Last year, WKU signed a Memorandum of Agreement making the partnership among WKU, the IACN and the University of Akureyri official.

The partnership encourages collaborative research, education and economic development for the purpose of addressing both local and global effects of climate change.


“There is no better place in the world to do research in climate change than in Iceland,” said Bernard Strenecky, WKU scholar in residence. “We are operating a course there every year where we have students from WKU and students from Akureyri.”

Both WKU and the IACN wish to increase the number of study abroad and exchange students going to and from the University of Akureyri, a goal that exemplifies their ideals of collaborative education.
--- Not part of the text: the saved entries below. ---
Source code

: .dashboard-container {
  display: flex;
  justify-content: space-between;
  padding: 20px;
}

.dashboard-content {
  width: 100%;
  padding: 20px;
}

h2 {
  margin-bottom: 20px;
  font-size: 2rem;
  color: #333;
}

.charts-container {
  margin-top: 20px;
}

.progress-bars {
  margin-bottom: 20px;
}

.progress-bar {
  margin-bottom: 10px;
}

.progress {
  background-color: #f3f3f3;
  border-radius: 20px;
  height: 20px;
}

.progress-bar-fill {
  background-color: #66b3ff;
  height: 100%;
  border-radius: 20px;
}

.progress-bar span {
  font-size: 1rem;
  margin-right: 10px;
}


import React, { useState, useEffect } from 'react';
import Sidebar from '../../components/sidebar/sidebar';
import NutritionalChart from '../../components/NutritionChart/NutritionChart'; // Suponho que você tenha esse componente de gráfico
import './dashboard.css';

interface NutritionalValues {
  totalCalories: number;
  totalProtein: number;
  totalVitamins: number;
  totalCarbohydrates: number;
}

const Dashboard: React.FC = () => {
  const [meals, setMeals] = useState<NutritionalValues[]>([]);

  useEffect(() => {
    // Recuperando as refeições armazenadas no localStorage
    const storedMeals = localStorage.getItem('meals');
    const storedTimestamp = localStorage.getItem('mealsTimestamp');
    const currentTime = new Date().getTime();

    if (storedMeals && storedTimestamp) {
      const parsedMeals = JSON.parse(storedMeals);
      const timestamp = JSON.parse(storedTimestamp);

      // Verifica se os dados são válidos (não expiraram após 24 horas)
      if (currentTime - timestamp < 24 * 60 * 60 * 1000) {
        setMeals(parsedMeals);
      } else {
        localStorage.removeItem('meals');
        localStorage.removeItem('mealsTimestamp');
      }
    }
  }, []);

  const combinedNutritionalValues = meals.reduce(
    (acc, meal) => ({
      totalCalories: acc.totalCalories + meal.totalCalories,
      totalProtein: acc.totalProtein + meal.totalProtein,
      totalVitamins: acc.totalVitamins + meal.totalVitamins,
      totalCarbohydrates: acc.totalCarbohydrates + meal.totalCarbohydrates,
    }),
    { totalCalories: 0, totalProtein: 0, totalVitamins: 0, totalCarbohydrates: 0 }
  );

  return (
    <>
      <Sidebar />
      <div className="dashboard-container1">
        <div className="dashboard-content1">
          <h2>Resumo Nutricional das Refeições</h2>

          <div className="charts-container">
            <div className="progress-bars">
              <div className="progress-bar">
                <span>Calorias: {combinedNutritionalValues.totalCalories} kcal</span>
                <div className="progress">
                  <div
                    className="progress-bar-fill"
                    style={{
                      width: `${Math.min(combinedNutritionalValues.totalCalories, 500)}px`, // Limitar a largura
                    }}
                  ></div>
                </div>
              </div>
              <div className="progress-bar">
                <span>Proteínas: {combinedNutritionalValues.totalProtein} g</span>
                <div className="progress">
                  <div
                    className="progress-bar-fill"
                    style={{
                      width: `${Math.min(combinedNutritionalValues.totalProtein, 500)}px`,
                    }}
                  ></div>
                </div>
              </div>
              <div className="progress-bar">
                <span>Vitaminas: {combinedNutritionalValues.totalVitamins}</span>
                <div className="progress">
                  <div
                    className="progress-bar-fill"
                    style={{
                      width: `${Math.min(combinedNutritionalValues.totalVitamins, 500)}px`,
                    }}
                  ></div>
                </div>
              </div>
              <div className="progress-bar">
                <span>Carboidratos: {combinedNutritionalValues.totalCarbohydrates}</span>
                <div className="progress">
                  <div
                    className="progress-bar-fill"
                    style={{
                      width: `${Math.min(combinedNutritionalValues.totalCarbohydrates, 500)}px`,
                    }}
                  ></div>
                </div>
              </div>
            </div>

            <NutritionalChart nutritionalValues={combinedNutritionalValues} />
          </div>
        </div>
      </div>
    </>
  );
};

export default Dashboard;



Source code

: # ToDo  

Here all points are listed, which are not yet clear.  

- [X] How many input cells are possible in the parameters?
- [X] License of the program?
Oddsdottir is scheduled to meet with a variety of departments on WKU’s campus, including Housing and Residence Life and the Office of Study Abroad and Global Learning, due to their significant involvement in study abroad and student exchange programs.

“My favorite part of the schedule is its diversity because there’s so many different people that I am going to be meeting and so many different things we are going to be doing,” Oddsdottir said.

Additionally, two representatives from Memorial University in Newfoundland, Canada, will be visiting. Oddsdottir hopes this visit will allow for the continuing formation of partnerships.

She also plans to further define goals of cooperation with regard to research and economic development.

Some might ask what universities in Kentucky and Iceland gain from working together, but Oddsdottir emphasizes an open mind. In the scope of global climate change, she thinks the partnership is a perfect fit.

“When you look a little bit further, you do see the connection because the overarching theme that we’re working with is climate change,” Oddsdottir said. “It’s something that is being felt in a lot of different locations globally.

“I think for comparative purposes, in terms of research of adaptation capacities and resilience of communities, this is a very interesting comparison to make.”

Leslie North and Jason Polk, assistant professors in WKU’s geography and geology department, are both faculty leaders for the Iceland study abroad program and will be hosting Oddsdottir with the help of Strenecky.

North hopes Oddsdottir’s visit impacts students with the reality of WKU’s international reach and with how important cultural perspectives are in an academic setting.

“I think it opens up many opportunities for our students, for our faculty and staff, for our community to be involved in these issues and to think globally,” North said.

Oddsdottir will give a lecture called “Wicked Arctic” at a geography and geology seminar Friday at 3 p.m. The lecture will be held in Environmental Sciences and Technology Building, room 260.  Students, faculty and staff are encouraged to attend.

North and Polk will also discuss WKU’s collaborative research with Iceland in their presentation “Iceland: Extreme Learning in the Land of Fire and Ice.” The lecture is part of WKU Libraries’ “Far Away Places” series and will be held Thursday at 7 p.m. at Barnes & Noble Booksellers, 1680 Campbell Lane.